Singles should not be singling themselves out as the only "misfits". The loving RM couple married only once in the temple, serving in the Church and raising righteous children who in turn serve missions and marry in the temple, is an ideal family pattern to which we all must aspire. All who are faithful will attain this ideal either now or hereafter. However, looking around a strong, missionary-focused ward, I see loving couples but who are temple married, faithful couples whose children have gone inactive or rebellious, childless couples, members with health, physical and mental challenges that preclude full participation, singles who were never married, widows, widowers and divorcees, as well as a range of part member and part active couples and members struggling with worthiness issues. In fact I know of only two families in the entire ward with mature children who fit the ideal pattern. Yes, we are a family-centered Church, but the ideal is something for which we all strive together.
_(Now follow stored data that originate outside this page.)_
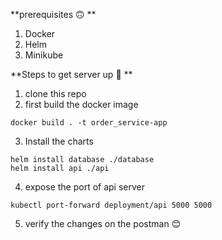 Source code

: **prerequisites :upside_down_face: **

1. Docker
2. Helm
3. Minikube

**Steps to get server up :rocket: **
1. clone this repo
2. first build the docker image
```
docker build . -t order_service-app
```
3. Install the charts
```
helm install database ./database
helm install api ./api
```
4. expose the port of api server 
```
kubectl port-forward deployment/api 5000 5000
```
5. verify the changes on the postman :blush:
It is not just the singles who need patience, courage, faith and work.
being single
Posted by steve
from texas

I would be concur with Joe from Lakewood. Sometimes think that young people dont understand that everyone has faults and that we focus on the good in people instead of harping on the bad. Even though i may never understand why singles in the church arent as understanding and kind as non church singles i know the gospel is true. I do feel like a misfit because people are more concerned about whether im dating anyone or why im still single than my overall well being. Sometimes i feel like saying that if i didnt feel like i had to be perfect at 32 to get anyone worthwhile to show interest in me im sure things woud be different. I comfortable with myself and have recently started to love and embrace myself. I believe that one day this trial will be over and that i will have a family as long as i do whatever can.